Assignment: Find every line below with the string "ветке" and pick it out.

BEGIN

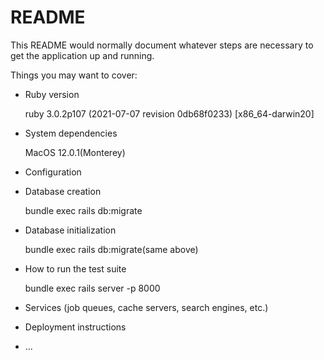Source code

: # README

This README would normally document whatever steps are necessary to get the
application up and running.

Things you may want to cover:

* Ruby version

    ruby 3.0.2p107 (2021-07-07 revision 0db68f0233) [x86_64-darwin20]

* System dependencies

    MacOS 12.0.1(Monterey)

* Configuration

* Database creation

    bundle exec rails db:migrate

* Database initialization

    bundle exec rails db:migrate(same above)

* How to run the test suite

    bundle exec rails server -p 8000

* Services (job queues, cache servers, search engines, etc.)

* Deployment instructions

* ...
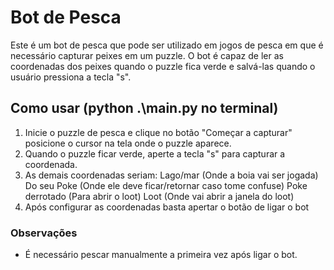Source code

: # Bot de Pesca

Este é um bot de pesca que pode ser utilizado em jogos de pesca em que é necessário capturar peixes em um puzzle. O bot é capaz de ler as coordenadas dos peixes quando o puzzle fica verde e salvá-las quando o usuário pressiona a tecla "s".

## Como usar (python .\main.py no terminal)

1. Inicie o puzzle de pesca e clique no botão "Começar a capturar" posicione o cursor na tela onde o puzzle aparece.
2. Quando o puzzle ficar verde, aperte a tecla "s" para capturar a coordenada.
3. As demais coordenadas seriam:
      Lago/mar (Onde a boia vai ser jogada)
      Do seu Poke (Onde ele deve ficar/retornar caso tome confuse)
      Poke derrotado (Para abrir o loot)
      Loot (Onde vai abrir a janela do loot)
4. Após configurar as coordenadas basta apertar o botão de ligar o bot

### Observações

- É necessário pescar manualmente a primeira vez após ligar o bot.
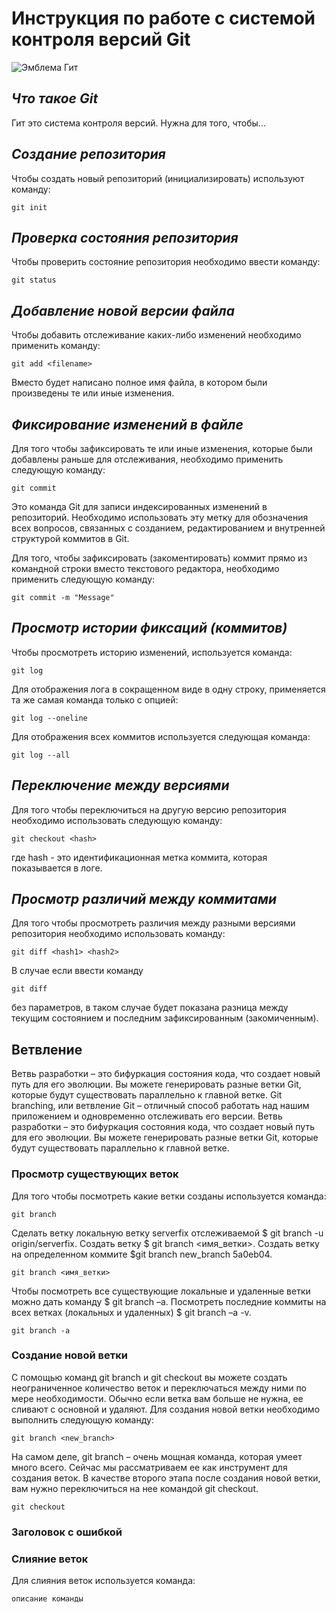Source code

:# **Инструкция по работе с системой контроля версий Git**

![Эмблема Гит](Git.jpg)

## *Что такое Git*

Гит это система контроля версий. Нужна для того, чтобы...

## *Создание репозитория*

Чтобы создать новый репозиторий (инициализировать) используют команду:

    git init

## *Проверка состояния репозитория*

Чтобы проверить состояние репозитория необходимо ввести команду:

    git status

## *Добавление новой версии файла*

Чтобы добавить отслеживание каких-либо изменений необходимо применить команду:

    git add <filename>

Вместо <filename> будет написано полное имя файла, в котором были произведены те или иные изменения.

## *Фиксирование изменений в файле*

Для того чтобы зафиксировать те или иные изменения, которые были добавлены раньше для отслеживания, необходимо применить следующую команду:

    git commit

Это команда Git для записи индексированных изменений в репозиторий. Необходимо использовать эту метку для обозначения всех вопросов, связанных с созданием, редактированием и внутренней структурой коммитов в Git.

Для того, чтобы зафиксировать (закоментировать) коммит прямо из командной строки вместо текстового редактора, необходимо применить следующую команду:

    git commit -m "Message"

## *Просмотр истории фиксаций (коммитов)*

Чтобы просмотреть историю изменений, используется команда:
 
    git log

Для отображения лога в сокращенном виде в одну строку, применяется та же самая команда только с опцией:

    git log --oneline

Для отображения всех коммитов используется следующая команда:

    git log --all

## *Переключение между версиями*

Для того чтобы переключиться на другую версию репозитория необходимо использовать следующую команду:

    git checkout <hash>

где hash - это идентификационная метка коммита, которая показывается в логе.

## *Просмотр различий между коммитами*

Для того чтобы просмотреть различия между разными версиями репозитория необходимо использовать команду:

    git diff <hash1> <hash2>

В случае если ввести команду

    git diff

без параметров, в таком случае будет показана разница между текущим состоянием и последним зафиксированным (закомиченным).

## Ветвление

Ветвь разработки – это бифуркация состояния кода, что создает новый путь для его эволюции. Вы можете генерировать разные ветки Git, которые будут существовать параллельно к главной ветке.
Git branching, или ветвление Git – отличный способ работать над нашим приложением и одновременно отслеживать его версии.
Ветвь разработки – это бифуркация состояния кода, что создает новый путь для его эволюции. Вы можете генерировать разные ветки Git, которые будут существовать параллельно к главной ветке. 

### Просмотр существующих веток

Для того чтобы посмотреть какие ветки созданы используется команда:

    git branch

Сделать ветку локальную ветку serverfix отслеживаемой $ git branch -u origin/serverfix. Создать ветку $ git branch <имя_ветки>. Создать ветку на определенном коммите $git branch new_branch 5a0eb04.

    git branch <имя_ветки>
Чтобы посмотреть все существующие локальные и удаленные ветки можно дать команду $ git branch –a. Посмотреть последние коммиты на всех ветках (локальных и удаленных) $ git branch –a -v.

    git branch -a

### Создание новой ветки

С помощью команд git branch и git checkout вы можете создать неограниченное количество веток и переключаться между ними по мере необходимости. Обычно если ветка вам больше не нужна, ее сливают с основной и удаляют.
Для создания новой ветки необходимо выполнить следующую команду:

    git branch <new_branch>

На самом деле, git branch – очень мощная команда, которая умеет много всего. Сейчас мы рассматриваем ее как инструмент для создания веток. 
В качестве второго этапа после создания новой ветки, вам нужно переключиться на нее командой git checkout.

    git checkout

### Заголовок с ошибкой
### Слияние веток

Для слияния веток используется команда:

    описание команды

END

Solution for this problem:
Ветвь разработки – это бифуркация состояния кода, что создает новый путь для его эволюции. Вы можете генерировать разные ветки Git, которые будут существовать параллельно к главной ветке.
Ветвь разработки – это бифуркация состояния кода, что создает новый путь для его эволюции. Вы можете генерировать разные ветки Git, которые будут существовать параллельно к главной ветке. 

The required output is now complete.